Friday 1:55 p.m.–2:25 p.m. in Room 26A/B/C
The importance of exploratory data analysis and data visualization in machine learning
All the data in the world is useless if you cannot understand it. EDA and data visualization are the most crucial yet overlooked stage in analytics process. This is because they give insights on the most relevant features in a particular data set required to build an accurate model. It is often said that the more the data, the better the model but sometimes, this can be counter-productive as more data can be a disadvantage. EDA helps avoid that. EDA is useful for professionals while data visualization is useful for end-users. For end-users: A good sketch is better than a long speech. The value of a machine learning model is not known unless it is used to make data driven decisions. It is therefore necessary for data scientists to master the act of telling a story for their work to stay relevant. This is where data visualization is extremely useful. We must remember that the end-users of the results are not professionals like us but people who know little or nothing about data analysis. For effective communication of our analysis, there is need for a detailed yet simple data visualization because the work of a data scientist is not done if data-driven insights and decisions are not made. For professionals: How do you ensure you are ready to use machine learning algorithms in a project? How do you choose the most suitable algorithms for your data set? How do you define the feature variables that can potentially be used for machine learning? Most data scientists ask these questions. EDA answers these questions explicitly. Also, EDA helps in understanding the data.
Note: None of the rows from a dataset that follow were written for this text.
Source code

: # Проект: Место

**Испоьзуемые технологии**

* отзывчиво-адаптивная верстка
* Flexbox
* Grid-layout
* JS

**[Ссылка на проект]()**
Understanding the data brings familiarity with the data, giving insights on the best models that fit the data set, the features in the dataset that will be useful for building an accurate machine learning model, making feature engineering an easy process. In this talk, I will give a detailed explanation on what EDA and data visualization are and why they are very helpful in building accurate machine learning models for analytics as well as enhancing productivity and better understanding for clients. I will also discuss the risks of not mastering EDA and data visualization as a data scientist.